> Assignment: Retype the data that follows, keeping every character the same.

Plain-text document sources
———
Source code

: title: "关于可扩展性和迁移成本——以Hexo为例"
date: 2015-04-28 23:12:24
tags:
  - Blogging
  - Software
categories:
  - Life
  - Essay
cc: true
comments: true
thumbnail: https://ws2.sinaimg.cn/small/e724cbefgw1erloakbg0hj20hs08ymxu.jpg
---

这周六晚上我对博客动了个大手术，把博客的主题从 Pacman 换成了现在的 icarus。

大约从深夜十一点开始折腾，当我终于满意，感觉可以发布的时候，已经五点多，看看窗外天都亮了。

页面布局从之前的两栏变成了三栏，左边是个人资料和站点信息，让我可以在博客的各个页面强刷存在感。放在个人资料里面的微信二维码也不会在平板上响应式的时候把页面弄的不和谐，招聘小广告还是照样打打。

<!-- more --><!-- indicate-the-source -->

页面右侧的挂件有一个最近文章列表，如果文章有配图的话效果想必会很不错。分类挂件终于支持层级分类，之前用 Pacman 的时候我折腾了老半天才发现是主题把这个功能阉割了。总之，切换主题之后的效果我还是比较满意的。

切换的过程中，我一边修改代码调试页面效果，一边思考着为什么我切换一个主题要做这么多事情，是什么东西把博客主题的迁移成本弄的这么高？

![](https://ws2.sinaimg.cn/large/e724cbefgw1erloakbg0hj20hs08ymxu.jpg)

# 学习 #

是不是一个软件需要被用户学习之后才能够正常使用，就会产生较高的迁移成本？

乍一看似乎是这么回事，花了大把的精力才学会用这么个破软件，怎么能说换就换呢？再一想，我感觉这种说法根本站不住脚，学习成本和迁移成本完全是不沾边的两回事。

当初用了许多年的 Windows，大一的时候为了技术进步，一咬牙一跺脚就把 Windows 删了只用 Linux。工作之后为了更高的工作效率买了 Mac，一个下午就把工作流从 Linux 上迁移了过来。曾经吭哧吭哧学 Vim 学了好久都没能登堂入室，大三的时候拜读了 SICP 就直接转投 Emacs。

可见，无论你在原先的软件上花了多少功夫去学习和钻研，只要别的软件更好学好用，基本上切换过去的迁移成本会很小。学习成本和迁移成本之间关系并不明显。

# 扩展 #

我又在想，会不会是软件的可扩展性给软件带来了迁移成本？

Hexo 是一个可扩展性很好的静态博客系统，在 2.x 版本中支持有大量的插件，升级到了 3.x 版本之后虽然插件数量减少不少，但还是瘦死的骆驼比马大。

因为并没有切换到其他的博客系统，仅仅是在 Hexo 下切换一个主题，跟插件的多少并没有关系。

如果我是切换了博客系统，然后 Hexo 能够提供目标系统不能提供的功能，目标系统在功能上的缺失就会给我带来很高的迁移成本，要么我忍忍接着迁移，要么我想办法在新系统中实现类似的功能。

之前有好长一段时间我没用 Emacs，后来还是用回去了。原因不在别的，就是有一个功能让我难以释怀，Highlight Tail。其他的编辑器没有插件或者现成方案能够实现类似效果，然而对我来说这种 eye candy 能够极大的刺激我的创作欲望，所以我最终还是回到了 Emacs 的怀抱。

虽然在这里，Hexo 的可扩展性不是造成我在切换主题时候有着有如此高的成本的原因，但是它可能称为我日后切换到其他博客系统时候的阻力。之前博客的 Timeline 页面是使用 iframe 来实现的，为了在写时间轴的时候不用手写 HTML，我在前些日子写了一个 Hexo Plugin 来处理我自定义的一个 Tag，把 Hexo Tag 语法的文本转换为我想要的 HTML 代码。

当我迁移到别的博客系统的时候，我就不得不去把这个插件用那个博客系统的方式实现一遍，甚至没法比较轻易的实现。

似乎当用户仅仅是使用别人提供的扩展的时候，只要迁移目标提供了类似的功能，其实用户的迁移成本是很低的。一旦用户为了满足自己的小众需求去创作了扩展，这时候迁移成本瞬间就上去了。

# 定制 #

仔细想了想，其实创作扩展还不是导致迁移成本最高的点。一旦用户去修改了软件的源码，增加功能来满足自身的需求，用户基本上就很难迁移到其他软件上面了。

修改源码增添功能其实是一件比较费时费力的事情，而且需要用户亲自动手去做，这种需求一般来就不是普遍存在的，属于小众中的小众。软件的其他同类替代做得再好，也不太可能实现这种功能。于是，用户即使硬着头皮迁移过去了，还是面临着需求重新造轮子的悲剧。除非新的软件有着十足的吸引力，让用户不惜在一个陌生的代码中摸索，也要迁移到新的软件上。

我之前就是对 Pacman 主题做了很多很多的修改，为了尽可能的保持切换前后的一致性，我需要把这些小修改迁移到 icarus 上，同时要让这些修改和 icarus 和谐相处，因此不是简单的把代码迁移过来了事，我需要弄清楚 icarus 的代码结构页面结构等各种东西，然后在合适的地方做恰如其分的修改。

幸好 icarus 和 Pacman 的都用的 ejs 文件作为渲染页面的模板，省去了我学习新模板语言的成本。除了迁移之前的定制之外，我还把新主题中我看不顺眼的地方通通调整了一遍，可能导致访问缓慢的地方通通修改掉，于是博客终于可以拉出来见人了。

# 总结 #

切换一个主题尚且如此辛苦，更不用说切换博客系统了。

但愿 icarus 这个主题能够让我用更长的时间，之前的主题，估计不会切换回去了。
———
> Solution for this task:
Source code

: title: "关于可扩展性和迁移成本——以Hexo为例"
date: 2015-04-28 23:12:24
tags:
  - Blogging
  - Software
categories:
  - Life
  - Essay
cc: true
comments: true
thumbnail: https://ws2.sinaimg.cn/small/e724cbefgw1erloakbg0hj20hs08ymxu.jpg
---

这周六晚上我对博客动了个大手术，把博客的主题从 Pacman 换成了现在的 icarus。

大约从深夜十一点开始折腾，当我终于满意，感觉可以发布的时候，已经五点多，看看窗外天都亮了。

页面布局从之前的两栏变成了三栏，左边是个人资料和站点信息，让我可以在博客的各个页面强刷存在感。放在个人资料里面的微信二维码也不会在平板上响应式的时候把页面弄的不和谐，招聘小广告还是照样打打。

<!-- more --><!-- indicate-the-source -->

页面右侧的挂件有一个最近文章列表，如果文章有配图的话效果想必会很不错。分类挂件终于支持层级分类，之前用 Pacman 的时候我折腾了老半天才发现是主题把这个功能阉割了。总之，切换主题之后的效果我还是比较满意的。

切换的过程中，我一边修改代码调试页面效果，一边思考着为什么我切换一个主题要做这么多事情，是什么东西把博客主题的迁移成本弄的这么高？

![](https://ws2.sinaimg.cn/large/e724cbefgw1erloakbg0hj20hs08ymxu.jpg)

# 学习 #

是不是一个软件需要被用户学习之后才能够正常使用，就会产生较高的迁移成本？

乍一看似乎是这么回事，花了大把的精力才学会用这么个破软件，怎么能说换就换呢？再一想，我感觉这种说法根本站不住脚，学习成本和迁移成本完全是不沾边的两回事。

当初用了许多年的 Windows，大一的时候为了技术进步，一咬牙一跺脚就把 Windows 删了只用 Linux。工作之后为了更高的工作效率买了 Mac，一个下午就把工作流从 Linux 上迁移了过来。曾经吭哧吭哧学 Vim 学了好久都没能登堂入室，大三的时候拜读了 SICP 就直接转投 Emacs。

可见，无论你在原先的软件上花了多少功夫去学习和钻研，只要别的软件更好学好用，基本上切换过去的迁移成本会很小。学习成本和迁移成本之间关系并不明显。

# 扩展 #

我又在想，会不会是软件的可扩展性给软件带来了迁移成本？

Hexo 是一个可扩展性很好的静态博客系统，在 2.x 版本中支持有大量的插件，升级到了 3.x 版本之后虽然插件数量减少不少，但还是瘦死的骆驼比马大。

因为并没有切换到其他的博客系统，仅仅是在 Hexo 下切换一个主题，跟插件的多少并没有关系。

如果我是切换了博客系统，然后 Hexo 能够提供目标系统不能提供的功能，目标系统在功能上的缺失就会给我带来很高的迁移成本，要么我忍忍接着迁移，要么我想办法在新系统中实现类似的功能。

之前有好长一段时间我没用 Emacs，后来还是用回去了。原因不在别的，就是有一个功能让我难以释怀，Highlight Tail。其他的编辑器没有插件或者现成方案能够实现类似效果，然而对我来说这种 eye candy 能够极大的刺激我的创作欲望，所以我最终还是回到了 Emacs 的怀抱。

虽然在这里，Hexo 的可扩展性不是造成我在切换主题时候有着有如此高的成本的原因，但是它可能称为我日后切换到其他博客系统时候的阻力。之前博客的 Timeline 页面是使用 iframe 来实现的，为了在写时间轴的时候不用手写 HTML，我在前些日子写了一个 Hexo Plugin 来处理我自定义的一个 Tag，把 Hexo Tag 语法的文本转换为我想要的 HTML 代码。

当我迁移到别的博客系统的时候，我就不得不去把这个插件用那个博客系统的方式实现一遍，甚至没法比较轻易的实现。

似乎当用户仅仅是使用别人提供的扩展的时候，只要迁移目标提供了类似的功能，其实用户的迁移成本是很低的。一旦用户为了满足自己的小众需求去创作了扩展，这时候迁移成本瞬间就上去了。

# 定制 #

仔细想了想，其实创作扩展还不是导致迁移成本最高的点。一旦用户去修改了软件的源码，增加功能来满足自身的需求，用户基本上就很难迁移到其他软件上面了。

修改源码增添功能其实是一件比较费时费力的事情，而且需要用户亲自动手去做，这种需求一般来就不是普遍存在的，属于小众中的小众。软件的其他同类替代做得再好，也不太可能实现这种功能。于是，用户即使硬着头皮迁移过去了，还是面临着需求重新造轮子的悲剧。除非新的软件有着十足的吸引力，让用户不惜在一个陌生的代码中摸索，也要迁移到新的软件上。

我之前就是对 Pacman 主题做了很多很多的修改，为了尽可能的保持切换前后的一致性，我需要把这些小修改迁移到 icarus 上，同时要让这些修改和 icarus 和谐相处，因此不是简单的把代码迁移过来了事，我需要弄清楚 icarus 的代码结构页面结构等各种东西，然后在合适的地方做恰如其分的修改。

幸好 icarus 和 Pacman 的都用的 ejs 文件作为渲染页面的模板，省去了我学习新模板语言的成本。除了迁移之前的定制之外，我还把新主题中我看不顺眼的地方通通调整了一遍，可能导致访问缓慢的地方通通修改掉，于是博客终于可以拉出来见人了。

# 总结 #

切换一个主题尚且如此辛苦，更不用说切换博客系统了。

但愿 icarus 这个主题能够让我用更长的时间，之前的主题，估计不会切换回去了。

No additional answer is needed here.